**What you are asked to do**
Use the entries below to count the lines that hold the word "functions"; answer with the number only.

=== Begin Enclosure ===

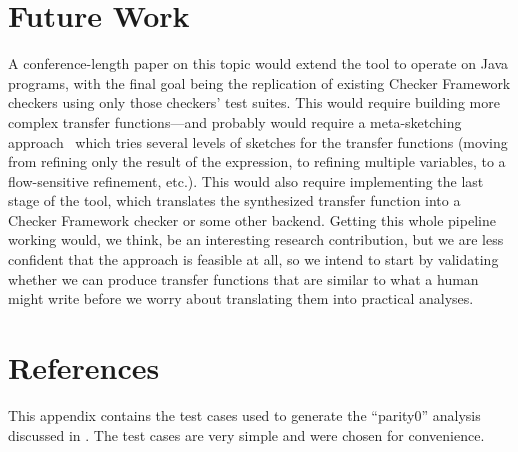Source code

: \documentclass[10pt,conference]{IEEEtran}
\begin{document}
\section{Future Work}
\label{sec-fw}

A conference-length paper on this topic would extend the tool to operate
on Java programs, with the final goal being the replication of
existing Checker Framework checkers using only those checkers'
test suites. This would require building more
complex transfer functions---and probably would require
a meta-sketching approach~\cite{metasketching} which tries several levels of
sketches for the transfer functions (moving from refining only the result of the expression, to
refining multiple variables, to a flow-sensitive refinement, etc.).
This would also require implementing the last stage of the tool, which
translates the synthesized transfer function into a Checker Framework
checker or some other backend. Getting this whole pipeline working would,
we think, be an interesting research contribution, but we are less
confident that the approach is feasible at all, so we intend to start
by validating whether we can produce transfer functions that are
similar to what a human might write before we worry about translating
them into practical analyses.

\section{References}

\begingroup
\renewcommand{\section}[2]{}%



%
%
\endgroup

\appendix

This appendix contains the test cases used to generate the ``parity0''
analysis discussed in . The test cases are very simple and
were chosen for convenience.
\end{document}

=== End Enclosure ===

**Problem solution**
3